The Scottish Beer and Pub Association (SBPA) is threatening to report the Scottish Executive to the Office of Fair Trading over its plans to ban “happy hours”, two-for-one drinks and other price-cutting promotional deals in Scottish pubs and bars.
The ban is part of attempts by the Scottish government to curb underage and binge drinking. The Licensing (Scotland) Bill, which is going through the committee stage in the Scottish Parliament, was last month amended to ban promotions, which “encourage or seek to encourage a person to buy or consume a larger measure of alcohol than the person had otherwise intended to buy or consume.” If the Bill is adopted, its provisions would become law in 2007.
The SBPA, which represents 1,500 of Scotland’s 5,200 pubs, says the latest change would effectively dictate how much the pubs can charge customers for drinks.

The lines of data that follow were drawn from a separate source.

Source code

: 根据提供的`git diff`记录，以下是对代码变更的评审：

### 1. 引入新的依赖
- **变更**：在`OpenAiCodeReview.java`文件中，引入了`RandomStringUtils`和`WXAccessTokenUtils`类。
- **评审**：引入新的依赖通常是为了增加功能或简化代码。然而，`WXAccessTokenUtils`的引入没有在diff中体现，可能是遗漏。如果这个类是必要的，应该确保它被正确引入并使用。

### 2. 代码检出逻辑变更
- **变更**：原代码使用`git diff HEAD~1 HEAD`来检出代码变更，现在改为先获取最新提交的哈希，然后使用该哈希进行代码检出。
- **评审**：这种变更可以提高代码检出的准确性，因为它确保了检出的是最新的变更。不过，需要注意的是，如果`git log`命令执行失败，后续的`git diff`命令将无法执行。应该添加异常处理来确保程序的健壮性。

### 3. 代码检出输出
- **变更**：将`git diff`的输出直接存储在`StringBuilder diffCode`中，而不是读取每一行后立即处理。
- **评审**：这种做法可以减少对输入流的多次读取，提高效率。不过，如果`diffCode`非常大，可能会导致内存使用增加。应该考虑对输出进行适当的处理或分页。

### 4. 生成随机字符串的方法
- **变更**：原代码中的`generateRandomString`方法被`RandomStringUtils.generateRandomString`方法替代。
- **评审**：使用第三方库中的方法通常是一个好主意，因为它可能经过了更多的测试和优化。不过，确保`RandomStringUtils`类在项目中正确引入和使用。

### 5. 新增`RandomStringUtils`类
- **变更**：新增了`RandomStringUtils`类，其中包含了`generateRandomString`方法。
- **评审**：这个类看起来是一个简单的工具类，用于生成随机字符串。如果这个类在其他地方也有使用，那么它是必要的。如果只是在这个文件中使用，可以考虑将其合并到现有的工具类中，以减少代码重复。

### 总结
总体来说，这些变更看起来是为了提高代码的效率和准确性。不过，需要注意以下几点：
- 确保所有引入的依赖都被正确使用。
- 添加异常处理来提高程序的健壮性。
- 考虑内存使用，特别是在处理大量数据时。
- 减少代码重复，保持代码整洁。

SBPA chief executive Patrick Browne says the amendment would make it hard for pubs to introduce new drinks by offering them at a lower price as part of a promotion. He adds: “We are fully supportive of any measures to tackle irresponsible promotions, indeed our members are already doing that, but this catch-all clause goes too far.”
The SBPA plans to write to the Office of Fair Trading to ask it to take action.
In May, drinks giant Diageo said it would welcome restrictions on happy hours and other price promotions being extended to cover all alcohol sales in the off-trade as well as the on-trade (MW May 12). But Diageo has opposed a blanket ban on all discounting on multiple purchases, and was planning on lobbying members of the Scottish Parliament to relax the section of the draft Bill governing “irresponsible promotions”.
Diageo says that while it supported moves to ban happy hours and deep discounts on multiple purchases, it believed price reduction was a valid promotional tool if used responsibly.